Wednesday, 11 March 2020
The ability to quickly assess your priorities is not just helpful for your sanity, it’s also good for personal branding, too. Having a toolkit for how to understand yourself and your needs in any situation helps you to be clearer about who you are and how you approach life.
This means taking the time to ask the right questions. Only when we know what our priorities are can we make authentic decisions that resonate in our lives and take us, ultimately, to where we really want to go. Ask yourself these five powerful questions to clarify what is important to you and what informs your decision making.
1. Is this in alignment with my values?
You might not instantly know what your values are or you might repeat them to yourself like a mantra every day. Knowing what your values are can help you define your priorities though. And when your life choices match your values, you feel good. When they don’t, you can feel confused and rudderless.
This can be as simple as saying, “My family will always come first”, “Nothing is more important than my career” or “work-life balance is what I’m aiming for.” If you consider these each time you make a decision, then you can be sure you’re along the right lines. It’s also worth remembering that values can change, so check in with them now and again just to be sure. Remember, these are your values and shouldn’t be externally dictated. If climate change is a cause dear to your heart, then stick it at the top of your values list and use this to inform decisions on who you work with. However, if you couldn’t give two hoots about it, then it’s not something that should inform your decisions. Your values are your values.
2. What is the likely outcome of making this a priority? And of not making this a priority?
Simply put, what will happen if you choose this thing over all others? If you’ve nailed this, you can probably sleep a bit easier on your decision. Thinking through the consequences clearly can help you see whether your priorities are likely to put someone else at a disadvantage or impact your other decisions in any meaningful way. If you always make your family a priority in your work decisions, what is the likely outcome of this? Will it affect your chances of a promotion? Will it result in a better work-life balance and less resentment on your part? Weigh up the likely outcomes and let them help guide your decision. If you choose to take a three-week Caribbean holiday in the middle of your busiest period, what is the likely outcome of a decision like this? Does this outcome seem worth it? Then go for it.
3. Will it help me grow?
Of course, every tiny thing you do doesn’t have to help you achieve nirvana but if you’re struggling to make a decision about something, then look at how it will affect your development if you do it. Will it add purpose to your life? Are you likely to learn something significant? Is it likely to set you back? Look at how different you might be at the end of it. That five-week project in Morecambe might not get you any extra money and you might be away from home for a while but if it helps you develop a whole new skillset and make a bunch of contacts, it could well be worth it.
4. What invigorates me?
If you’re trying to make a decision that affects you and your behaviour, try putting yourself in your own shoes six months down the line. Are you going to be bored by the result of your decision? Are you choosing something that invigorates you, or are you plumping for something you think is the right thing at the expense of your own interest? Are you going to be able to maintain your enthusiasm for the duration of the project? For example, you might have been offered a lot of money to head up a project in a very hot country (well, we can dream). This sounds like a no-brainer but if you have your questions in place up front, you might soon realise that the job is going to bore you to tears and you’ll end up feeling unfulfilled. Having this as a key question will help you consider your options properly instead of jumping in with both feet.
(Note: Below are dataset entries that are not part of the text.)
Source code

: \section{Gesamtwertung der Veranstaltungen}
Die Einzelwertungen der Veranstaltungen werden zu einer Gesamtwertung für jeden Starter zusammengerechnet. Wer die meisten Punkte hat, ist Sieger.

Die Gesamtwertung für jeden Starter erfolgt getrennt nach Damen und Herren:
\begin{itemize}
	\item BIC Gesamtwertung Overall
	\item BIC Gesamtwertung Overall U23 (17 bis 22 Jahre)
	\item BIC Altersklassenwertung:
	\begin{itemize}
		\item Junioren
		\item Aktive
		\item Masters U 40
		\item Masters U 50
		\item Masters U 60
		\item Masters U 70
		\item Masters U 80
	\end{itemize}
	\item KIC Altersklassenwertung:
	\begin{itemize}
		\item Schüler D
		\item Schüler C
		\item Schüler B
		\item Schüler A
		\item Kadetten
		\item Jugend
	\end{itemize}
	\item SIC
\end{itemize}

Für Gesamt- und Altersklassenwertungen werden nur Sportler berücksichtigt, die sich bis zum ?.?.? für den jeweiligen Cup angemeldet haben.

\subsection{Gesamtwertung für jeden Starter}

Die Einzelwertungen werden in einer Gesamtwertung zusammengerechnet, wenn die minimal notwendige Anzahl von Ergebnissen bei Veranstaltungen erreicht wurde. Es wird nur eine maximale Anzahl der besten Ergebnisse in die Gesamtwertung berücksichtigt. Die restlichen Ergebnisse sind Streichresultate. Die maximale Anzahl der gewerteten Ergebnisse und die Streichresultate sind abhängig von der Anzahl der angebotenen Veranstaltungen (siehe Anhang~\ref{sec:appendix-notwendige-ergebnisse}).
5. What do I want to be remembered for?
They may or may not want to erect a statue of you at the end of your life (you just never know), but when you’re trying to decide what to do in any situation it’s worth thinking about how you want to be remembered. What do you want your legacy to be? If, for example, you have to make a series of hiring (or firing decisions), then a key question you could ask yourself, along with what you think the impact of your decisions might be on the individuals, is “How will I be remembered?”